It is anticipated that TELA maize will help smallholders in Africa spend less money on insecticides and minimize their exposure to the chemicals, while benefiting from higher yields and better grain quality. The seeds are available royalty-free to farmers.
The successful conclusion of the NPTs will pave way for further evaluation by the National Varieties Release Committee before the seeds are made commercially available for farmers to plant in the 2023 season.
Nigeria’s NPTs will involve 180 randomly selected farmers drawn from various agro-ecologies in 10 states across the country. The trials aim to demonstrate the efficacy of the technology and show the adaptability of the variety, as well as generate data that will facilitate the crop’s approval.
This development follows the successful completion of confined field trials (CFT). Though Nigeria has approved GM cotton and cowpea, TELA is the first GM maize variety to move toward adoption.
The name TELA is derived from the Latin word tutela, which means “protection.” The variety offers resistance to the destructive fall armyworm and stem borer pests and can also tolerate moderate drought. The Nigerian variety of TELA maize was developed by researchers at the Institute for Agricultural Research (IAR) at Ahmadu Bello University.
Fall armyworm, stem borers and drought form a lethal triple threat to maize productivity in Nigeria, reports the African Agricultural Technology Foundation (AATF), which is coordinating the TELA project. Presently, the nation faces a shortfall of 4 million tons. According to state media, Nigeria’s annual maize production averages 11 million metric tons against local consumption demand of 15 million metric tons.
Prof. Rabiu Adamu, principal investigator for TELA maize in Nigeria, expressed optimism in the maize variety’s ability to alleviate the production deficits if widely adopted in the country.
“The trials so far have shown promising results and we are confident that if the crop is released, it will go a long way in addressing the nation’s deficiency in maize production,” Adamu said.
His comment echoes the sentiments expressed earlier by Prof. Abdullahi Mustapha, director general of the National Biotechnology Development Agency (NABDA), who stated that Nigeria’s adoption of TELA maize would boost the country’s maize production and enhance self-sufficiency.
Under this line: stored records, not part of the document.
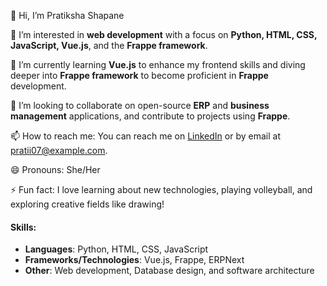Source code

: 👋 Hi, I’m Pratiksha Shapane

👀 I’m interested in **web development** with a focus on **Python, HTML, CSS, JavaScript, Vue.js**, and the **Frappe framework**.  

🌱 I’m currently learning **Vue.js** to enhance my frontend skills and diving deeper into **Frappe framework** to become proficient in **Frappe** development.  

💞️ I’m looking to collaborate on open-source **ERP** and **business management** applications, and contribute to projects using **Frappe**.  

📫 How to reach me: You can reach me on [LinkedIn](https://www.linkedin.com/in/pratii07) or by email at pratii07@example.com.  

😄 Pronouns: She/Her  

⚡ Fun fact: I love learning about new technologies, playing volleyball, and exploring creative fields like drawing!

#### Skills:
- **Languages**: Python, HTML, CSS, JavaScript
- **Frameworks/Technologies**: Vue.js, Frappe, ERPNext
- **Other**: Web development, Database design, and software architecture
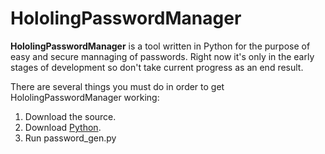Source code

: # HololingPasswordManager
**HololingPasswordManager** is a tool written in Python for the purpose of easy and secure mannaging of passwords. Right now it's only in the early stages of development so don't take current progress as an end result.

There are several things you must do in order to get HololingPasswordManager working:

1. Download the source.
2. Download [Python](https://python.org).
3. Run password_gen.py
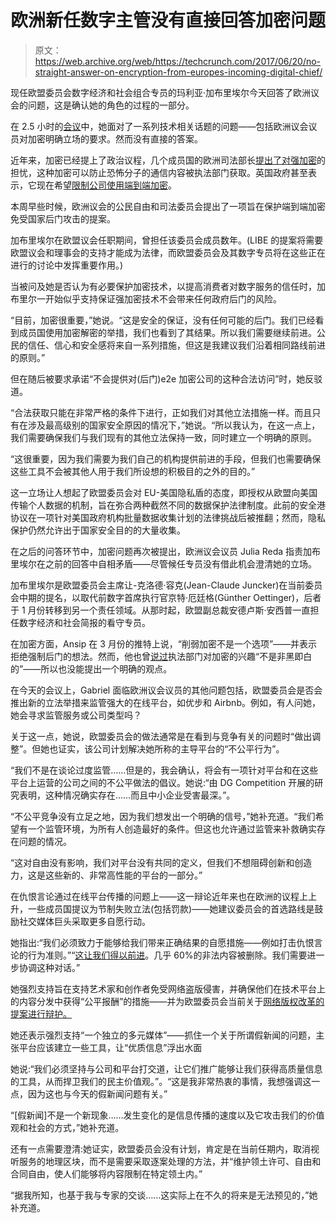 # 欧洲新任数字主管没有直接回答加密问题

> 原文：<https://web.archive.org/web/https://techcrunch.com/2017/06/20/no-straight-answer-on-encryption-from-europes-incoming-digital-chief/>

现任欧盟委员会数字经济和社会组合专员的玛利亚·加布里埃尔今天回答了欧洲议会的问题，这是确认她的角色的过程的一部分。

在 2.5 小时的[会议](https://web.archive.org/web/20230318164258/https://twitter.com/hashtag/EPHearing?src=hash)中，她面对了一系列技术相关话题的问题——包括欧洲议会议员对加密明确立场的要求。然而没有直接的答案。

近年来，加密已经提上了政治议程，几个成员国的欧洲司法部长[提出了对强加密](https://web.archive.org/web/20230318164258/https://techcrunch.com/2016/08/24/encryption-under-fire-in-europe-as-france-and-germany-call-for-decrypt-law/)的担忧，这种加密可以防止恐怖分子的通信内容被执法部门获取。英国政府甚至表示，它现在希望[限制公司使用端到端加密](https://web.archive.org/web/20230318164258/https://techcrunch.com/2017/06/05/we-want-to-limit-use-of-e2e-encryption-confirms-uk-minister/)。

本周早些时候，欧洲议会的公民自由和司法委员会提出了一项旨在保护端到端加密免受国家后门攻击的提案。

加布里埃尔在欧盟议会任职期间，曾担任该委员会成员数年。(LIBE 的提案将需要欧盟议会和理事会的支持才能成为法律，而欧盟委员会及其数字专员将在这些正在进行的讨论中发挥重要作用。)

当被问及她是否认为有必要保护加密技术，以提高消费者对数字服务的信任时，加布里尔一开始似乎支持保证强加密技术不会带来任何政府后门的风险。

“目前，加密很重要，”她说。“这是安全的保证，没有任何可能的后门。我们已经看到成员国使用加密解密的举措，我们也看到了其结果。所以我们需要继续前进。公民的信任、信心和安全感将来自一系列措施，但这是我建议我们沿着相同路线前进的原则。”

但在随后被要求承诺“不会提供对(后门)e2e 加密公司的这种合法访问”时，她反驳道。

“合法获取只能在非常严格的条件下进行，正如我们对其他立法措施一样。而且只有在涉及最高级别的国家安全原因的情况下，”她说。“所以我认为，在这一点上，我们需要确保我们与我们现有的其他立法保持一致，同时建立一个明确的原则。

“这很重要，因为我们需要为我们自己的机构提供前进的手段，但我们也需要确保这些工具不会被其他人用于我们所设想的积极目的之外的目的。”

这一立场让人想起了欧盟委员会对 EU-美国隐私盾的态度，即授权从欧盟向美国传输个人数据的机制，旨在弥合两种截然不同的数据保护法律制度。此前的安全港协议在一项针对美国政府机构批量数据收集计划的法律挑战后被推翻；然而，隐私保护仍然允许出于国家安全目的的大量收集。

在之后的问答环节中，加密问题再次被提出，欧洲议会议员 Julia Reda 指责加布里埃尔在之前的回答中自相矛盾——尽管候任专员没有借此机会澄清她的立场。

加布里埃尔是欧盟委员会主席让-克洛德·容克(Jean-Claude Juncker)在当前委员会中期的提名，以取代前数字首席执行官京特·厄廷格(Günther Oettinger)，后者于 1 月份转移到另一个责任领域。从那时起，欧盟副总裁安德卢斯·安西普一直担任数字经济和社会简报的看守专员。

在加密方面，Ansip 在 3 月份的推特上说，“削弱加密不是一个选项”——并表示拒绝强制后门的想法。然而，他也曾[说过](https://web.archive.org/web/20230318164258/http://www.euractiv.com/section/social-europe-jobs/news/ansip-no-black-and-white-fix-to-help-police-crack-encryption/)执法部门对加密的兴趣“不是非黑即白的”——所以也没能提出一个明确的观点。

在今天的会议上，Gabriel 面临欧洲议会议员的其他问题包括，欧盟委员会是否会推出新的立法举措来监管强大的在线平台，如优步和 Airbnb。例如，有人问她，她会寻求监管服务或公司类型吗？

关于这一点，她说，欧盟委员会的做法通常是在看到与竞争有关的问题时“做出调整”。但她也证实，该公司计划解决她所称的主导平台的“不公平行为”。

“我们不是在谈论过度监管……但是的，我会确认，将会有一项针对平台和在这些平台上运营的公司之间的不公平做法的倡议。她说:“由 DG Competition 开展的研究表明，这种情况确实存在……而且中小企业受害最深。”。

“不公平竞争没有立足之地，因为我们想发出一个明确的信号，”她补充道。“我们希望有一个监管环境，为所有人创造最好的条件。但这也允许通过监管来补救确实存在问题的情况。

“这对自由没有影响，我们对平台没有共同的定义，但我们不想阻碍创新和创造力，这是这些新的、非常高性能的平台的一部分。”

在仇恨言论通过在线平台传播的问题上——这一辩论近年来也在欧洲的议程上上升，一些成员国提议为节制失败立法(包括罚款)——她建议委员会的首选路线是鼓励社交媒体巨头采取更多自愿行动。

她指出:“我们必须致力于能够给我们带来正确结果的自愿措施——例如打击仇恨言论的行为准则。”“[这让我们得以前进](https://web.archive.org/web/20230318164258/https://techcrunch.com/2017/06/01/social-media-giants-making-progress-on-illegal-hate-speech-takedowns-ec/)。几乎 60%的非法内容被删除。我们需要进一步协调这种对话。”

她强烈支持旨在支持艺术家和创作者免受网络盗版侵害，并确保他们在技术平台上的内容分发中获得“公平报酬”的措施——并为欧盟委员会当前关于[网络版权改革的提案进行辩护。](https://web.archive.org/web/20230318164258/https://techcrunch.com/2017/04/15/a-conversation-about-digital-copyright-reform/)

她还表示强烈支持“一个独立的多元媒体”——抓住一个关于所谓假新闻的问题，主张平台应该建立一些工具，让“优质信息”浮出水面

她说:“我们必须坚持与公司和平台打交道，让它们推广能够让我们获得高质量信息的工具，从而捍卫我们的民主价值观。”。“这是我非常热衷的事情，我想强调这一点，因为这也与今天的假新闻问题有关。”

“[假新闻]不是一个新现象……发生变化的是信息传播的速度以及它攻击我们的价值观和社会的方式，”她补充道。

还有一点需要澄清:她证实，欧盟委员会没有计划，肯定是在当前任期内，取消视听服务的地理区块，而不是需要采取逐案处理的方法，并“维护领土许可、自由和合同自由，使人们能够将内容限制在特定领土内。”

“据我所知，也基于我与专家的交谈……这实际上在不久的将来是无法预见的，”她补充道。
“When we adopt this TELA maize, it means Nigeria will be self-sufficient in maize production, which will also improve the economy of the country,” Mustapha was quoted as saying by the Voice of Nigeria.
Nigeria enjoys a modern regulatory environment and political goodwill, which has facilitated the review process for TELA maize in a process that has been evidence-based, guided by the law and timely.
“Nigeria’s biotech policy and regulatory landscape is favorable, and thus key in advancing crop biotech development in the country,” stated Dr Sylvester Oikeh, the AATF TELA maize project manager.
The TELA maize project is a public-private philanthropic collaboration that brings together AATF, Bayer, the International Maize and Wheat Improvement Center (CIMMYT) and the national agricultural research systems of seven countries, including Ethiopia, Kenya, Mozambique, Nigeria, South Africa, Tanzania and Uganda. Successful trials have been conducted in Mozambique, Uganda, Tanzania and Kenya. Farmers are already growing TELA maize in South Africa.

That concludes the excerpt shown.